Nonetheless there used to be many savouring discoveries like the ones mentioned earlier in the growing years. The just way of learning the language as an art; in its pristine form. But I didn't use and pursue the Hindi words much, didn't pursue my 'inner-voice' and interest of learning new terms (ideas) and giggling while using them, and that's why my Hindi is rickety weak now.

Early years you would also have learnt phrases such as 'gusse se tilmilana' (extreme rage) in your list of difficult words in the Hindi textbook, but those times you can't use it upfront to describe your dad's violent rage. Or hardly did. The word was always meant for your school study book. Always to be written as-is during make-sentences-of-the-following-phrases assignments. The study of language and literature in early years suffers from this duality. Just see how much of words from the lyrics of beautiful Bollywood Songs people actually use in their conversations. Not all of them are too lyrical to be of daily use.

And then Sanskrit shook my life. Sanskrit came and it appeared what Hindi would look just before committing suicide. It was forceful and aggressive, demanding extra effort in all of its verbs and nouns and phonology and what else. It was a loose baggage of crawling, pointy characters that aberrated the admirable compactness of Hindi. In writing as well as speech. Ask anyone the perils of studying Sanskrit in higher classes and s/he would've story to tell. S/he would be either a hit or miss. 

I missed the beauty of the language. 

After bungling with Sanskrit for few years, and realizing the future inevitability of looming English, my solidarity for Hindi grew a million times.

There's one thing Hindi has given to people that's too subtle to realize. You've the word 'Jantaa' in Hindi for 'public', and 'Jaagruk' for 'enlightened'.  Note that both start with the same letter 'j'. Needless to say, words starting with same consonant occasionally club together as distant lovers.
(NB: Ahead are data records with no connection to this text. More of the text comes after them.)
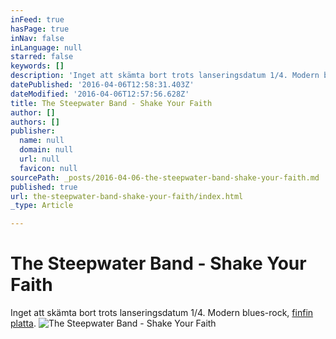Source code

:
 ```yaml
---
inFeed: true
hasPage: true
inNav: false
inLanguage: null
starred: false
keywords: []
description: 'Inget att skämta bort trots lanseringsdatum 1/4. Modern blues-rock, finfin platta.'
datePublished: '2016-04-06T12:58:31.403Z'
dateModified: '2016-04-06T12:57:56.628Z'
title: The Steepwater Band - Shake Your Faith
author: []
authors: []
publisher:
  name: null
  domain: null
  url: null
  favicon: null
sourcePath: _posts/2016-04-06-the-steepwater-band-shake-your-faith.md
published: true
url: the-steepwater-band-shake-your-faith/index.html
_type: Article

---
```

# The Steepwater Band - Shake Your Faith

Inget att skämta bort trots lanseringsdatum 1/4\. Modern blues-rock, [finfin platta][0].
![The Steepwater Band - Shake Your Faith](https://the-grid-user-content.s3-us-west-2.amazonaws.com/c4997edf-b771-4497-8830-b46f6a54a4bd.jpg)

[0]: https://open.spotify.com/album/2OUfdsqpyq6BV2xlr81d8p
It gives a lyrical swing to the sentence or the idea. The commenest of the Common Sense of a language. Look at the these phrases: Lady Luck, Tinkered Thought, Memento Mori, Perilous Plight, Part n Parcel etc. These coupling phrases have a greater impact than what would it have been without the ryhming first letter. 
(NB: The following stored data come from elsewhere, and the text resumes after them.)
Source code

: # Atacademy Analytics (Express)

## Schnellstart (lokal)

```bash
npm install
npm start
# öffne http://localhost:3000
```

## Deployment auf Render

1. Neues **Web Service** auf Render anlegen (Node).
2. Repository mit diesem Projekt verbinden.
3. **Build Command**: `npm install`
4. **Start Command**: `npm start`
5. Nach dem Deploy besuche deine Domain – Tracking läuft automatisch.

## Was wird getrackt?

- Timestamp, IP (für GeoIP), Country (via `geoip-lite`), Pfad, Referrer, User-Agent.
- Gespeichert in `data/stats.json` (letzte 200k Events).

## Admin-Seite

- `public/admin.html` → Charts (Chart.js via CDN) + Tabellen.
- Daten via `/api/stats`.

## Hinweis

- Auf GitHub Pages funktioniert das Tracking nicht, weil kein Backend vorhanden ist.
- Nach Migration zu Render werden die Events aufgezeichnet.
So there you have the word 'Jaagruk', which is often used in Hindi to mention some sense of awakening of a being. The vernacular is ripe with its usage and cliche. However ask any native about this and the picture s/he gets of word is that of collectiveness and bordering out of the periphery of the self. That's because it is more too often used alongwith 'Jantaa' , or any other bloated rhetorical construction. Pardon my expertise in this, but I've rarely heard 'Jaagurk' in use for another construction in the common parlance. 
Just to test, start talking in Hindi --about a topic themed around 'Jantaa' for one minute long, and someway or the other you would jump to the idea of 'Jaagrukta' (enlightenment) in your line of thought after a while...like an ant eventually finding its way to food after several iterative paths. Such realizations take time to settle inside your head. You are "wired" to think a certain way, based on all the words that you have only learnt/known, and the language leaps you into the word web you've woven for yourself --if you are not conscious enough to break through.
Similarly, think of the term aadmi (Man/Individual). The cloud of image that pops up in your head when you would start thinking around this term would invariably subsume the phrase aam aadmi (Common Man), because you are used (wired) to view it that way.
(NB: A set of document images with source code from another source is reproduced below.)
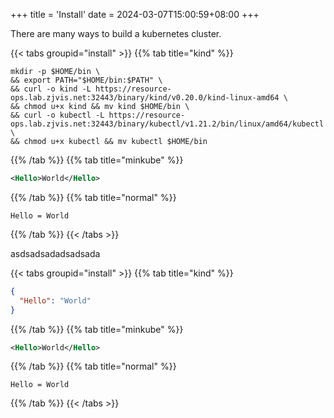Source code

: +++
title = 'Install'
date = 2024-03-07T15:00:59+08:00
+++

There are many ways to build a kubernetes cluster.

{{< tabs groupid="install" >}}
{{% tab title="kind" %}}
```shell
mkdir -p $HOME/bin \
&& export PATH="$HOME/bin:$PATH" \
&& curl -o kind -L https://resource-ops.lab.zjvis.net:32443/binary/kind/v0.20.0/kind-linux-amd64 \
&& chmod u+x kind && mv kind $HOME/bin \
&& curl -o kubectl -L https://resource-ops.lab.zjvis.net:32443/binary/kubectl/v1.21.2/bin/linux/amd64/kubectl \
&& chmod u+x kubectl && mv kubectl $HOME/bin
```
{{% /tab %}}
{{% tab title="minkube" %}}
```xml
<Hello>World</Hello>
```
{{% /tab %}}
{{% tab title="normal" %}}
```properties
Hello = World
```
{{% /tab %}}
{{< /tabs >}}


asdsadsadadsadsada

{{< tabs groupid="install" >}}
{{% tab title="kind" %}}
```json
{
  "Hello": "World"
}
```
{{% /tab %}}
{{% tab title="minkube" %}}
```xml
<Hello>World</Hello>
```
{{% /tab %}}
{{% tab title="normal" %}}
```properties
Hello = World
```
{{% /tab %}}
{{< /tabs >}}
Hindi has given us that elegance in expression which allows us to float above the central idea of fact being stated, and savour in its longitudinal craft, rounded vowels and tense phonetics (credit also goes to the import of grace of Urdu). Hindi has given us the structural closeness of 'Bura' with 'Bhala'--a folksy illusion--which 'good' and 'bad' lack in English. Hindi has so much of a romantic word as 'Lamhaa' (a moment's time), without meaning romantic; Hindi has given us 'Jaagruk Jantaa'.